Der Weihnachtsbaumdieb

Wieder ist Advent. Die Jahre vergehen schneller und schneller.
Baumschlagen bei starkem Schneefall. Wir stehen mitten im Wald zwischen Dresden und Stolpen und sind alles Andere als allein. Volksfeststimmung herrscht um uns herum.
Einen Weihnachtsbaum möchten wir uns aussuchen, ihn mit höchst försterlicher Genehmigung schneiden, um später zuhause zu erzählen, „der ist frisch und selbst gehauen!“
Buden stehen am Treffpunkt. Man verkauft Glühwein, Bratwurst, Feuerfleisch, gar abgepacktes Eis. Bei diesen Temperaturen? Natürlich darf der Stand mit erzgebirgischen Räuchermännern und Pyramiden nicht fehlen. Daneben werden „Original Pulsnitzer Pfefferkuchen“ angepriesen.
Die Waldarbeiter sind gut gelaunt, passen trotzdem auf, dass jeder Suchende seinen gefundenen Baum bezahlt. Neben der Kasse drehen sie auf Wunsch und völlig kostenfrei den Stamm ab, damit er in die europäisch genormten Ständer passt. Zu guter Letzt gönnen sie ihrem ehemaligen Waldbewohner eine Fahrt durch die konische Aluröhre, wonach er in einem Netz landet.
„Da hinten, junger Mann. Gehen Sie immer den Weg entlang. Der Kollege steht dann an der richtigen Stelle und weist Sie ein. Und keine Hatz. Bäume gibt’s genug!“
Gute Organisation. Man schaut sogar auf das mitgebrachte Werkzeug, verborgt eine Säge, wenn die des Baumsuchers nichts taugt, und gibt hilfreiche Tipps, wie die Käufer ihren Baum bis zum Heiligen Abend frisch halten. Es sind nur noch fünf Tage bis zum Fest.
„Trinken Sie vorher einen Glühwein. Dann wird es Ihnen nicht kalt. Den Baum legen Sie schnell um. Aber der Schnee dran ist kalt. Da brauchen Sie Wärme von innen. Werden Sie sehen!“, ruft einer und lacht dazu.

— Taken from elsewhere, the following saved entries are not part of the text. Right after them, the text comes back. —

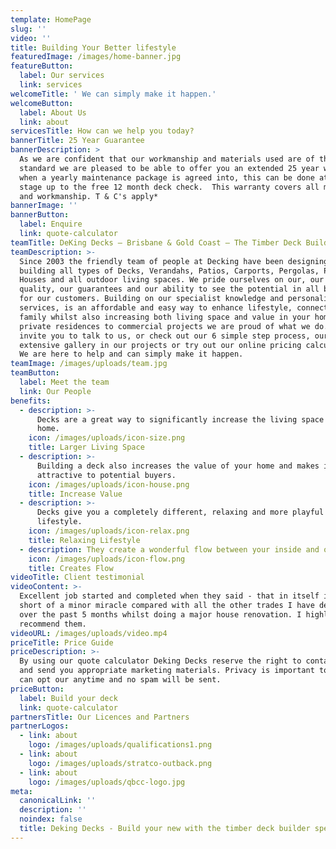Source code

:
 ```yaml
---
template: HomePage
slug: ''
video: ''
title: Building Your Better lifestyle
featuredImage: /images/home-banner.jpg
featureButton:
  label: Our services
  link: services
welcomeTitle: ' We can simply make it happen.'
welcomeButton:
  label: About Us
  link: about
servicesTitle: How can we help you today?
bannerTitle: 25 Year Guarantee
bannerDescription: >
  As we are confident that our workmanship and materials used are of the highest
  standard we are pleased to be able to offer you an extended 25 year warranty
  when a yearly maintenance package is agreed into, this can be done at any
  stage up to the free 12 month deck check.  This warranty covers all materials
  and workmanship. T & C's apply*
bannerImage: ''
bannerButton:
  label: Enquire
  link: quote-calculator
teamTitle: DeKing Decks – Brisbane & Gold Coast – The Timber Deck Builder Specialists
teamDescription: >-
  Since 2003 the friendly team of people at Decking have been designing and
  building all types of Decks, Verandahs, Patios, Carports, Pergolas, Pool
  Houses and all outdoor living spaces. We pride ourselves on our, our care, our
  quality, our guarantees and our ability to see the potential in all backyards
  for our customers. Building on our specialist knowledge and personalised
  services, is an affordable and easy way to enhance lifestyle, connect to your
  family whilst also increasing both living space and value in your home. From
  private residences to commercial projects we are proud of what we do. We
  invite you to talk to us, or check out our 6 simple step process, our
  extensive gallery in our projects or try out our online pricing calculators.
  We are here to help and can simply make it happen.
teamImage: /images/uploads/team.jpg
teamButton:
  label: Meet the team
  link: Our People
benefits:
  - description: >-
      Decks are a great way to significantly increase the living space of your
      home.
    icon: /images/uploads/icon-size.png
    title: Larger Living Space
  - description: >-
      Building a deck also increases the value of your home and makes it more
      attractive to potential buyers.
    icon: /images/uploads/icon-house.png
    title: Increase Value
  - description: >-
      Decks give you a completely different, relaxing and more playful home
      lifestyle.
    icon: /images/uploads/icon-relax.png
    title: Relaxing Lifestyle
  - description: They create a wonderful flow between your inside and outside spaces.
    icon: /images/uploads/icon-flow.png
    title: Creates Flow
videoTitle: Client testimonial
videoContent: >-
  Excellent job started and completed when they said - that in itself is nothing
  short of a minor miracle compared with all the other trades I have dealt with
  over the past 5 months whilst doing a major house renovation. I highly
  recommend them.
videoURL: /images/uploads/video.mp4
priceTitle: Price Guide
priceDescription: >-
  By using our quote calculator Deking Decks reserve the right to contact you
  and send you appropriate marketing materials. Privacy is important to us, you
  can opt our anytime and no spam will be sent.
priceButton:
  label: Build your deck
  link: quote-calculator
partnersTitle: Our Licences and Partners
partnerLogos:
  - link: about
    logo: /images/uploads/qualifications1.png
  - link: about
    logo: /images/uploads/stratco-outback.png
  - link: about
    logo: /images/uploads/qbcc-logo.jpg
meta:
  canonicalLink: ''
  description: ''
  noindex: false
  title: Deking Decks - Build your new with the timber deck builder specialists
---
```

Selbst Schneiden ist „in“. Bereits seit Wochen stehen Unmengen der grünen Nadelkollegen aus anderen Wäldern an den Supermärkten, wollen sich anschauen lassen, scheinen ein wenig zu hüpfen und mit den Ästen zu wackeln, wenn sich jemand zum Kauf entschließt. Freuen sie sich doch genauso, wie ihre verschneiten Verwandten im Wald, auf die Tage im festlichen Kleid in oder vor der Weihnachtsstube.
Die Waldarbeiter erzählen nebenbei unglaublich klingende Geschichten. Von Menschen, die im letzten Sommer in eine der neuen Schonungen fuhren und sich nicht mit irgendeinem abgesägten Baum zufriedengeben. Sogar, wenn man sie erwischte, erfanden sie die verrücktesten Geschichten, um nicht als gemeine Diebe dazustehen.
Weiter vorn wartet jemand im dicken Watteanzug, der uns einweisen wird. Eben beginnt es wieder zu schneien und er äugt gar nicht begeistert nach oben, winkt uns trotzdem zu.
„Hier. Gehen Sie gut zwanzig Schritte und suchen sich einen aus. Links. Nicht rechts!“
Wir stapfen los. Wie einfach wäre es, mit dem frisch geschnittenen Baum nach hinten durch den weitläufigen Wald zu verschwinden. Ehrliche Menschen tun so etwas nicht.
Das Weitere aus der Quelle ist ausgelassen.